Sometimes ignored, but worth mentioning: if you expect to have a long text to be entered, please check the option ‘Show Scrollbar’. You can see it activated in the most recent screenshot.
The shortcut key is Enter, which is pretty common to confirm an entry in a form field. You can change it to TAB if you have mulltiple TEB’s on the slide.


A Text Entry Box is validated when you check that option.  WIth the selected TEB a HUD will appear to enter the possible correct answers using the + button.  It is recommended to put the By default the option ‘Case sensitive’ is not checked, but I did so in this screenshot:

Tip: you can resize the TEB, it is not necessary to put the longest entry on top as is the case for FIB quest

Because you have defined correct answers, the TEB has now two events: the Success event, and the Failure event if you have a limited number of attempts. Success action is only happening if a correct answer is given, the Last Attempt action after the last attempt if that was still a failure. Be sure to turn on the Success and Failure captions. There is no Retry message as you can have for quiz slides, nor multiple Failure messages. I have a workaround for that, but that is outside of the scope of this basic post.

A validated TEB can be scored, the score can be added to the Quiz total (will appear in the Advanced Interaction panel) and be reported. As I mentioned before, when creating a Software Simulation in Training or Assessment mode, you will see that reporting is turned on automatically.

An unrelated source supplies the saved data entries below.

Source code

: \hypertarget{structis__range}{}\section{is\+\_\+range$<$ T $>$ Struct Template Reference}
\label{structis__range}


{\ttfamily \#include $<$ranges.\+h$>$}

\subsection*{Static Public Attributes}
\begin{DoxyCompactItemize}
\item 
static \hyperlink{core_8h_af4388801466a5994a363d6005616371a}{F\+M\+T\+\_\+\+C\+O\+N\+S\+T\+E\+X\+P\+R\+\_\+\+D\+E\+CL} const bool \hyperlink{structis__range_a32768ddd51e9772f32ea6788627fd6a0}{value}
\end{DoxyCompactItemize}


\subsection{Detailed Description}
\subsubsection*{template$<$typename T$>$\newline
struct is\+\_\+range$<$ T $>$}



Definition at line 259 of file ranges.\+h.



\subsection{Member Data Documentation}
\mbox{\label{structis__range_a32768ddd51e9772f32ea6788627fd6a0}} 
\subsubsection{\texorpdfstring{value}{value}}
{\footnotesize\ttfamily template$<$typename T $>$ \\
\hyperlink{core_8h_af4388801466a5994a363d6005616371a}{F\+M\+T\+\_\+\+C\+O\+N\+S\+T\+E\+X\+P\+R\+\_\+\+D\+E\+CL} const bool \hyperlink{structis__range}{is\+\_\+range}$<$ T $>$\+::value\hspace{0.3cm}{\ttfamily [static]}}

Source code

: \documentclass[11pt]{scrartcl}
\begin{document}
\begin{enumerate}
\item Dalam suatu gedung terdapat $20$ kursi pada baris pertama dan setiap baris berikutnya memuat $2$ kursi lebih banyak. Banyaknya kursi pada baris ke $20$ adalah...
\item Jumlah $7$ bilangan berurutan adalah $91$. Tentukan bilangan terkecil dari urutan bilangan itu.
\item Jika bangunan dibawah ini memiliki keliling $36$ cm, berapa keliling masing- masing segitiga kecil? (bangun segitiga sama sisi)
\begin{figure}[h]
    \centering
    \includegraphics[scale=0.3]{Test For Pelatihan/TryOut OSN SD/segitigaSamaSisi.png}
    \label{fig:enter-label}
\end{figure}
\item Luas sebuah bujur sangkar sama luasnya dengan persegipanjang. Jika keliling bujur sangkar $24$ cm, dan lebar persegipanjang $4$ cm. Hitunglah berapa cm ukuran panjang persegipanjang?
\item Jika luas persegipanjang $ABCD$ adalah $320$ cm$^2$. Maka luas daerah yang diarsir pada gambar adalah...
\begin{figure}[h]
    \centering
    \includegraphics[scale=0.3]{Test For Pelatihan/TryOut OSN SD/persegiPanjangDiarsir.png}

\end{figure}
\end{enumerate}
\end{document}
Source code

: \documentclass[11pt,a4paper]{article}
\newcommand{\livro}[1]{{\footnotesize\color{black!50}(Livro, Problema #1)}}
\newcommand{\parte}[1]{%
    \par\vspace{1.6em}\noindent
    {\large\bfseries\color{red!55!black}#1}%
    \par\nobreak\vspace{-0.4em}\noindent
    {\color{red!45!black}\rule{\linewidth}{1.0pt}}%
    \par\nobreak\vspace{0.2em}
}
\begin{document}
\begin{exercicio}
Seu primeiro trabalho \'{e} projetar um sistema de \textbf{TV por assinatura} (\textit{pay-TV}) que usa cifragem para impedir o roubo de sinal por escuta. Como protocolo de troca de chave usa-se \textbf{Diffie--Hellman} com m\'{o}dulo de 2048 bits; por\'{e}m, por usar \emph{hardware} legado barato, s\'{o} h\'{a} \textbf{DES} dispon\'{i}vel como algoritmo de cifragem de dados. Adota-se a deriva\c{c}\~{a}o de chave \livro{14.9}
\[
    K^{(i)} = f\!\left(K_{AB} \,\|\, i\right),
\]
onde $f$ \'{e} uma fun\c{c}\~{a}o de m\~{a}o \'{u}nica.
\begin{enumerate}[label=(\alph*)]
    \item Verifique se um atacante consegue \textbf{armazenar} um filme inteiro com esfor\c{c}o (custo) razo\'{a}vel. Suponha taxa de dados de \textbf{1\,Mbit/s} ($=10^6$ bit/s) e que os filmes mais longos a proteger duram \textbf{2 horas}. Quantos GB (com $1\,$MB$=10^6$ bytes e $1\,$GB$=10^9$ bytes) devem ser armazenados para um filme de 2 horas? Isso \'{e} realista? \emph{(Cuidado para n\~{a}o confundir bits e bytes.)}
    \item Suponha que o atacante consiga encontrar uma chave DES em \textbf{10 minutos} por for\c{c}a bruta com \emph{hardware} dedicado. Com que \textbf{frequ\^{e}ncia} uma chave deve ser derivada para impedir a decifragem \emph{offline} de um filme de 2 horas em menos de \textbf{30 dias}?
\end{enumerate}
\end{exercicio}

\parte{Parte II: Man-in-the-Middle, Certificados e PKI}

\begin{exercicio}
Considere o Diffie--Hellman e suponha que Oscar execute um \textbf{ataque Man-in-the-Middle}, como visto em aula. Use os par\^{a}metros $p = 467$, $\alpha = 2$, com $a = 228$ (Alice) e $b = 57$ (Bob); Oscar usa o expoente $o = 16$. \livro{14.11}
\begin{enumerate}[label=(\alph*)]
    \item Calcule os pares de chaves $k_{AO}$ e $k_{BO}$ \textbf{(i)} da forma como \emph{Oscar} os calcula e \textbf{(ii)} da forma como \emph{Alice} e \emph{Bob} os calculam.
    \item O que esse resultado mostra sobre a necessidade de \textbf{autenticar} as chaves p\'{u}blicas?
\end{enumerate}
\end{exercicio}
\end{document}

Typical use case for validated TEB’s: use multiple TEB’s to create a custom Fill-in-the-Blank question, if you want to have each blank field to be scored individually. That is not possible with the default FIB quiz slide.

Associated Variable

A Text Entry Box needs a, associated variable to be functional. That is the reason why a generic variable is created automatically. It has the same name as the Text Entry Box, which is a bit confusing because the general ‘law’ in Captivate is never to reuse a name for a second item. However there is a very easy workflow to create and associate immediately a user variable with a more significant name. No need at all to open the Variables dialog box and create that user variable (as you can see in other tutorials). Follow these steps, after having inserted the Text Entry Box (validated or not):

  1. Click the X button next to the Variable field which currently contains the generic variable (in the screenshot it is “Text_Entry_Box_3”
  2. Type a name for the user variable. It will be created and associated with the TEB. In the screenshot: “v_name”
You can verify (not necessary) in the Variables dialog box. The original variable with the generic name is still there, but as you can see in the following image, no longer in use. If you are in spring cleaning mode you can safely delete it.

Displaying Variable

This is not specific for a TEB variable, but for all variables. More details in this post.

Do not type in the variable in a text container with the surrounding $$ but use the X button in the Properties panel (consistent, also X button). Not only do you avoid typos that way (variables are case sensitive) but you can check the number of characters that will be displayed. Default length is 50, but that may be too low, in which case you have to edit this length.